Gitmek istiyordum kalkamıyordum gözyaşlarım yere damlıyordu resmen tuzlu suyla toprağı suluyordu tuzlu ve içinde bir çok dert biriktirmiş damlalar. Güçlenmeliydim o kadının inadına kalkmalıydım ve elimi yere bastırdım o acı ve içimdeki kini birleştirip güçlendim buradan kurtuluyordum sadece ben olacaktım hayatımda sadece ben yalnızlığım ve aynı kimsesizliğim.. Kalktım kafamı kaldırdım perdeyi hızla kapattı ve sonra ışıklar söndü. Yeniden yere düşemezdim yürümeye çalıştım kalbim hızla çarparken aynı ritimlerle gözyaşlarım akıyordu. Korkuyordum hem de çok… Neden bendim neden bu kadar acıyı çeken kişi bendim biliyorum ki herkesin kendine göre bir acısı bir kalp ağrısı var. Ama şöyle düşünüyorum ben anne kelimesinin hitap edilmesi zorunlu olan bir kadın tarafından bıçaklanmaya zorunlu muydum? Bana karşı nefretini bu kadar belli etmek ve vicdanlı neye mal olursa olsun bir insanın ahına maruz kalmak.

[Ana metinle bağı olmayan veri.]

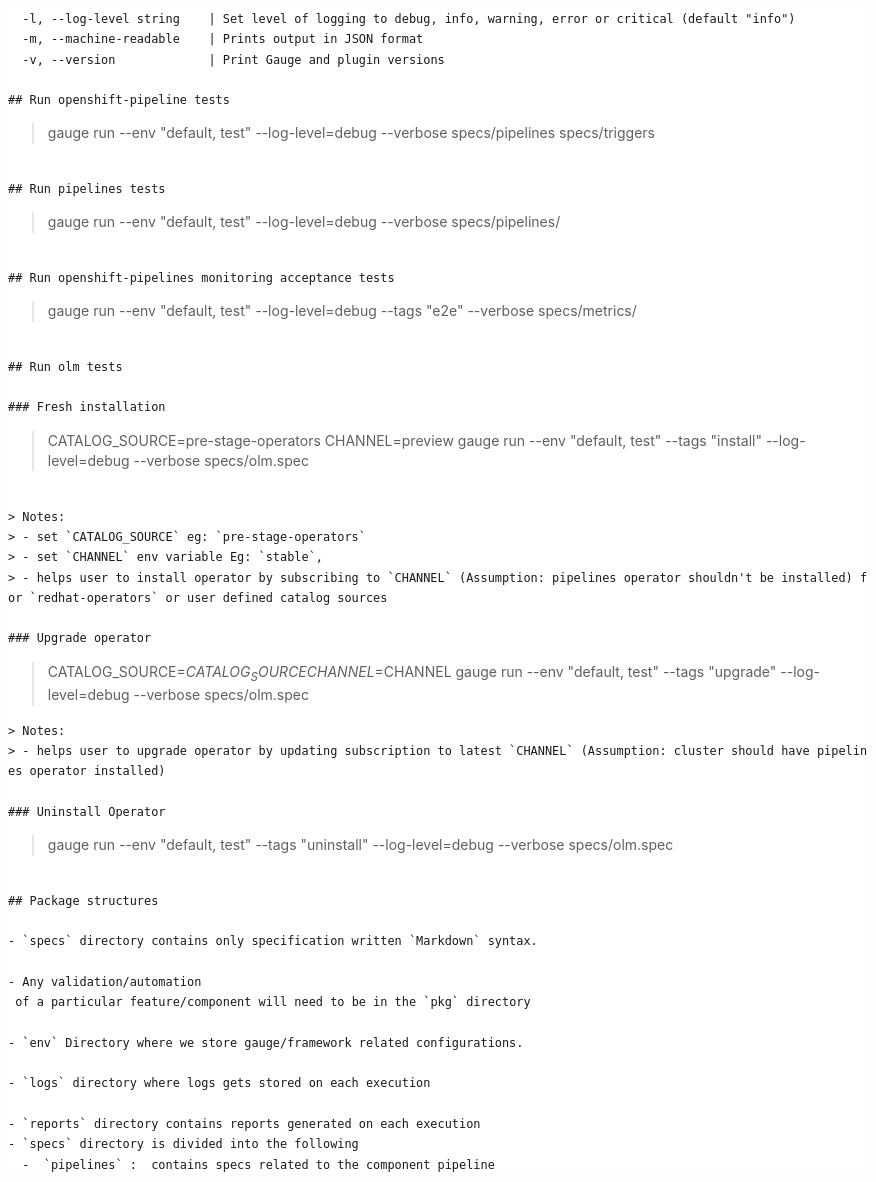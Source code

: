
 ```
  -l, --log-level string    | Set level of logging to debug, info, warning, error or critical (default "info")
  -m, --machine-readable    | Prints output in JSON format
  -v, --version             | Print Gauge and plugin versions

## Run openshift-pipeline tests

```
> gauge run --env "default, test" --log-level=debug --verbose specs/pipelines specs/triggers
```

## Run pipelines tests

```
> gauge run --env "default, test" --log-level=debug --verbose specs/pipelines/
```

## Run openshift-pipelines monitoring acceptance tests

```
> gauge run --env "default, test" --log-level=debug --tags "e2e" --verbose specs/metrics/
```

## Run olm tests

### Fresh installation
```
> CATALOG_SOURCE=pre-stage-operators CHANNEL=preview gauge run --env "default, test" --tags "install" --log-level=debug --verbose specs/olm.spec
```

> Notes: 
> - set `CATALOG_SOURCE` eg: `pre-stage-operators`
> - set `CHANNEL` env variable Eg: `stable`,
> - helps user to install operator by subscribing to `CHANNEL` (Assumption: pipelines operator shouldn't be installed) for `redhat-operators` or user defined catalog sources

### Upgrade operator
```
> CATALOG_SOURCE=$CATALOG_SOURCE CHANNEL=$CHANNEL gauge run --env "default, test" --tags "upgrade" --log-level=debug --verbose specs/olm.spec
```
> Notes:
> - helps user to upgrade operator by updating subscription to latest `CHANNEL` (Assumption: cluster should have pipelines operator installed)

### Uninstall Operator
```
> gauge run --env "default, test" --tags "uninstall" --log-level=debug --verbose specs/olm.spec
```
 
## Package structures

- `specs` directory contains only specification written `Markdown` syntax.

- Any validation/automation
 of a particular feature/component will need to be in the `pkg` directory

- `env` Directory where we store gauge/framework related configurations.

- `logs` directory where logs gets stored on each execution

- `reports` directory contains reports generated on each execution
- `specs` directory is divided into the following
  -  `pipelines` :  contains specs related to the component pipeline
```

Yürürken gözyaşlarım ardı kesilmeyen bir selmişcesine akıyordu ve durduracak hiç birşeyim ve hiç kimsem yoktu. Hızla yürüyüp buradan defolmak istiyordum ölmek istiyordum sonsuza kadar yok olmak istiyordum bu dünyadan silinmek istiyordum. Arabama bindim ve çalıştırıp süremeye başladım yağmur başlamıştı acaba daha hızlı sürsem araba kayar da uçuruma doğru yuvarlanır mıydım? Ya da ne bilim belki de karşıdan gelen bir kamyonun dengesi bozulur bende altında kalırım. Ama hiçbir şey olmamıştı. Bazen diyorum belki de yaşamam gerek belki de gelecekteki mutluluk huzur için ya da geçmişi bir çırpıda silebilmem için. Arabayı durdurdum ve yağmurun altında ıslanmak için indim. Düşünmek gerekiyordu birkaç adım için atacağım her adımı düşünerek yapmıştım hem de milyon kez ama bu adım sanki uçurumdaydım ve ölmeyi her şeyden çok isteyerek o adımı düşünmeden hareket etmişcesine boşluğa yuvarlandım.